*Aim of the exercise*.
For the word "image", return each line of the data in which it occurs.

[Dataset records]
══════
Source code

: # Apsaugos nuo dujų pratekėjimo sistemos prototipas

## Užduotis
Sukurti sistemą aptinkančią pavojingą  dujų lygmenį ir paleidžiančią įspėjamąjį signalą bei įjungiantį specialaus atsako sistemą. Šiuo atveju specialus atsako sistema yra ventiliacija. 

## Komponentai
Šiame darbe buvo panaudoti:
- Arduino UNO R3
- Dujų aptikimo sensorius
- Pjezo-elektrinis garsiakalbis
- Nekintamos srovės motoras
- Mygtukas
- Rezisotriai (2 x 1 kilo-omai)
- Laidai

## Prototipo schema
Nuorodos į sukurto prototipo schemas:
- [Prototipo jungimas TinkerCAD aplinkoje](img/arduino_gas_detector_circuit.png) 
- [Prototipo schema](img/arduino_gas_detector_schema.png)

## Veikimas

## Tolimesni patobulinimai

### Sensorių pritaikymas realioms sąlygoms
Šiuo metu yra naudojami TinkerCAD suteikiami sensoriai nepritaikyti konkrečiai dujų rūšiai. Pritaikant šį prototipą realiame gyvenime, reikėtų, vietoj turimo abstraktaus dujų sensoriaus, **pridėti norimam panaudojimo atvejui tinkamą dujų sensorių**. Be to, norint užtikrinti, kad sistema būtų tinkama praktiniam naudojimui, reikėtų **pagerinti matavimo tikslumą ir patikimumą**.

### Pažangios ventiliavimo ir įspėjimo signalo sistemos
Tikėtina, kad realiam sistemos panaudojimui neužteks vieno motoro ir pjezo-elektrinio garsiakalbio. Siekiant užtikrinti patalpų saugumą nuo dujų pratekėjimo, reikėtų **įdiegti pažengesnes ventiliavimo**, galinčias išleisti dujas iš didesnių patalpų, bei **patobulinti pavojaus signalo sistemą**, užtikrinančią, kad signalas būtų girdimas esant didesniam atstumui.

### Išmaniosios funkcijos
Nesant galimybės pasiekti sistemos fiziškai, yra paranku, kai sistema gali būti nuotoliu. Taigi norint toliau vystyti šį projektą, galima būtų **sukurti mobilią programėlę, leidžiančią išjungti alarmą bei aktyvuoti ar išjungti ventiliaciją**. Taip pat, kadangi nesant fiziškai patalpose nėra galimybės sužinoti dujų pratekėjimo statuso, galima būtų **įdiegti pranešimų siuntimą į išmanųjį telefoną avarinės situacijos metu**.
══════
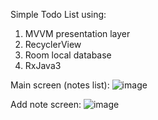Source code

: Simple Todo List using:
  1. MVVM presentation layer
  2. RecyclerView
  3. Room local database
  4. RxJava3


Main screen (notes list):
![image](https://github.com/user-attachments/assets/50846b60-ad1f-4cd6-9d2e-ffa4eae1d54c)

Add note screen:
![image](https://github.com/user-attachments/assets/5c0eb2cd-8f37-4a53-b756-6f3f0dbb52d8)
══════
*Written reply*.
![image](https://github.com/user-attachments/assets/50846b60-ad1f-4cd6-9d2e-ffa4eae1d54c)
![image](https://github.com/user-attachments/assets/5c0eb2cd-8f37-4a53-b756-6f3f0dbb52d8)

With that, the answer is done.